## EXERCISE AIM
Search the data below, and report every line in which "should" occurs.

------------

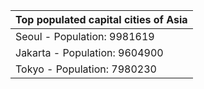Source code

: | Top populated capital cities of Asia |
| --- |
| Seoul - Population: 9981619 |
| Jakarta - Population: 9604900 |
| Tokyo - Population: 7980230 |
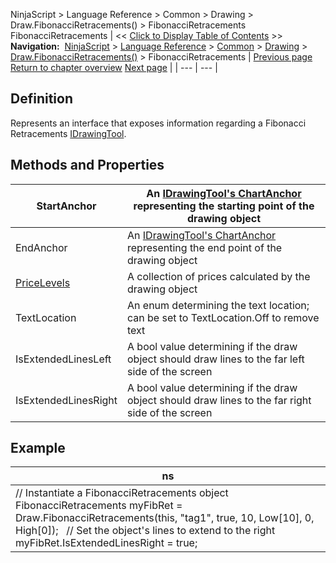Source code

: ﻿
NinjaScript \> Language Reference \> Common \> Drawing \> Draw.FibonacciRetracements() \> FibonacciRetracements
FibonacciRetracements
| \<\< [Click to Display Table of Contents](fibonacciretracements.md) \>\> **Navigation:**     [NinjaScript](ninjascript.md) \> [Language Reference](language_reference_wip.md) \> [Common](common.md) \> [Drawing](drawing.md) \> [Draw.FibonacciRetracements()](draw_fibonacciretracements.md) \> FibonacciRetracements | [Previous page](draw_fibonacciretracements.md) [Return to chapter overview](draw_fibonacciretracements.md) [Next page](draw_fibonaccitimeextensions.md) |
| --- | --- |
## Definition
Represents an interface that exposes information regarding a Fibonacci Retracements [IDrawingTool](idrawingtool.md).
 
## Methods and Properties
| StartAnchor | An [IDrawingTool's ChartAnchor](idrawingtool.htm#chartanchor) representing the starting point of the drawing object |
| --- | --- |
| EndAnchor | An [IDrawingTool's ChartAnchor](idrawingtool.htm#chartanchor) representing the end point of the drawing object |
| [PriceLevels](pricelevels.md) | A collection of prices calculated by the drawing object |
| TextLocation | An enum determining the text location; can be set to TextLocation.Off to remove text |
| IsExtendedLinesLeft | A bool value determining if the draw object should draw lines to the far left side of the screen |
| IsExtendedLinesRight | A bool value determining if the draw object should draw lines to the far right side of the screen |
## 
## 
## Example
| ns |
| --- |
| // Instantiate a FibonacciRetracements object FibonacciRetracements myFibRet \= Draw.FibonacciRetracements(this, "tag1", true, 10, Low\[10], 0, High\[0]);   // Set the object's lines to extend to the right myFibRet.IsExtendedLinesRight \= true; |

------------

## ANSWER TO THE EXERCISE
| IsExtendedLinesLeft | A bool value determining if the draw object should draw lines to the far left side of the screen |
| IsExtendedLinesRight | A bool value determining if the draw object should draw lines to the far right side of the screen |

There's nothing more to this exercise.